> Work to be completed
Go over the entries and report the lines where the word "zora" occurs.

> Material provided
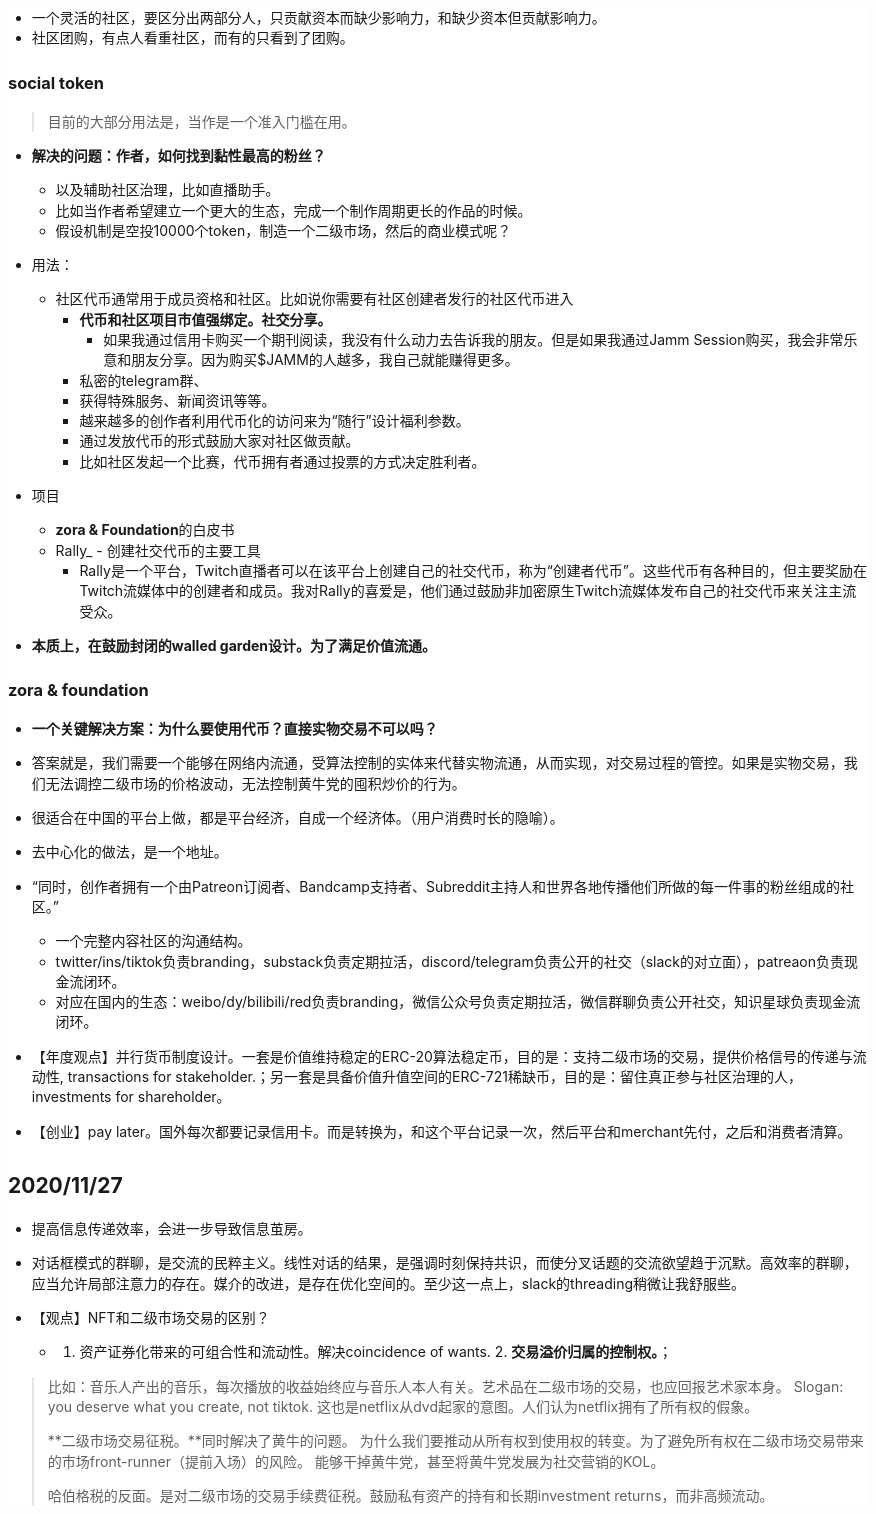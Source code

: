 - 一个灵活的社区，要区分出两部分人，只贡献资本而缺少影响力，和缺少资本但贡献影响力。
- 社区团购，有点人看重社区，而有的只看到了团购。

### social token

> 目前的大部分用法是，当作是一个准入门槛在用。
- **解决的问题：作者，如何找到黏性最高的粉丝？**
	- 以及辅助社区治理，比如直播助手。
	- 比如当作者希望建立一个更大的生态，完成一个制作周期更长的作品的时候。
	- 假设机制是空投10000个token，制造一个二级市场，然后的商业模式呢？

- 用法：
	- 社区代币通常用于成员资格和社区。比如说你需要有社区创建者发行的社区代币进入
		- **代币和社区项目市值强绑定。社交分享。**
			- 如果我通过信用卡购买一个期刊阅读，我没有什么动力去告诉我的朋友。但是如果我通过Jamm Session购买，我会非常乐意和朋友分享。因为购买$JAMM的人越多，我自己就能赚得更多。
		- 私密的telegram群、
		- 获得特殊服务、新闻资讯等等。
		- 越来越多的创作者利用代币化的访问来为“随行”设计福利参数。
		- 通过发放代币的形式鼓励大家对社区做贡献。
		- 比如社区发起一个比赛，代币拥有者通过投票的方式决定胜利者。
 - 项目
	 - **zora & Foundation**的白皮书
	 - Rally_ - 创建社交代币的主要工具
		- Rally是一个平台，Twitch直播者可以在该平台上创建自己的社交代币，称为“创建者代币”。这些代币有各种目的，但主要奖励在Twitch流媒体中的创建者和成员。我对Rally的喜爱是，他们通过鼓励非加密原生Twitch流媒体发布自己的社交代币来关注主流受众。
 - **本质上，在鼓励封闭的walled garden设计。为了满足价值流通。**
 
### zora & foundation

- **一个关键解决方案：为什么要使用代币？直接实物交易不可以吗？**
- 答案就是，我们需要一个能够在网络内流通，受算法控制的实体来代替实物流通，从而实现，对交易过程的管控。如果是实物交易，我们无法调控二级市场的价格波动，无法控制黄牛党的囤积炒价的行为。
- 很适合在中国的平台上做，都是平台经济，自成一个经济体。（用户消费时长的隐喻）。
- 去中心化的做法，是一个地址。
- “同时，创作者拥有一个由Patreon订阅者、Bandcamp支持者、Subreddit主持人和世界各地传播他们所做的每一件事的粉丝组成的社区。”
	- 一个完整内容社区的沟通结构。
	- twitter/ins/tiktok负责branding，substack负责定期拉活，discord/telegram负责公开的社交（slack的对立面），patreaon负责现金流闭环。
	- 对应在国内的生态：weibo/dy/bilibili/red负责branding，微信公众号负责定期拉活，微信群聊负责公开社交，知识星球负责现金流闭环。

- 【年度观点】并行货币制度设计。一套是价值维持稳定的ERC-20算法稳定币，目的是：支持二级市场的交易，提供价格信号的传递与流动性,  transactions for stakeholder.；另一套是具备价值升值空间的ERC-721稀缺币，目的是：留住真正参与社区治理的人，investments for shareholder。

- 【创业】pay later。国外每次都要记录信用卡。而是转换为，和这个平台记录一次，然后平台和merchant先付，之后和消费者清算。

## 2020/11/27

- 提高信息传递效率，会进一步导致信息茧房。
- 对话框模式的群聊，是交流的民粹主义。线性对话的结果，是强调时刻保持共识，而使分叉话题的交流欲望趋于沉默。高效率的群聊，应当允许局部注意力的存在。媒介的改进，是存在优化空间的。至少这一点上，slack的threading稍微让我舒服些。

- 【观点】NFT和二级市场交易的区别？
	- 1. 资产证券化带来的可组合性和流动性。解决coincidence of wants.  2. **交易溢价归属的控制权。**； 
> 比如：音乐人产出的音乐，每次播放的收益始终应与音乐人本人有关。艺术品在二级市场的交易，也应回报艺术家本身。 Slogan: you deserve what you create, not tiktok. 
> 这也是netflix从dvd起家的意图。人们认为netflix拥有了所有权的假象。 
>  
> **二级市场交易征税。**同时解决了黄牛的问题。
> 为什么我们要推动从所有权到使用权的转变。为了避免所有权在二级市场交易带来的市场front-runner（提前入场）的风险。
> 能够干掉黄牛党，甚至将黄牛党发展为社交营销的KOL。 
>  
> 哈伯格税的反面。是对二级市场的交易手续费征税。鼓励私有资产的持有和长期investment returns，而非高频流动。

> Answer space
	 - **zora & Foundation**的白皮书
### zora & foundation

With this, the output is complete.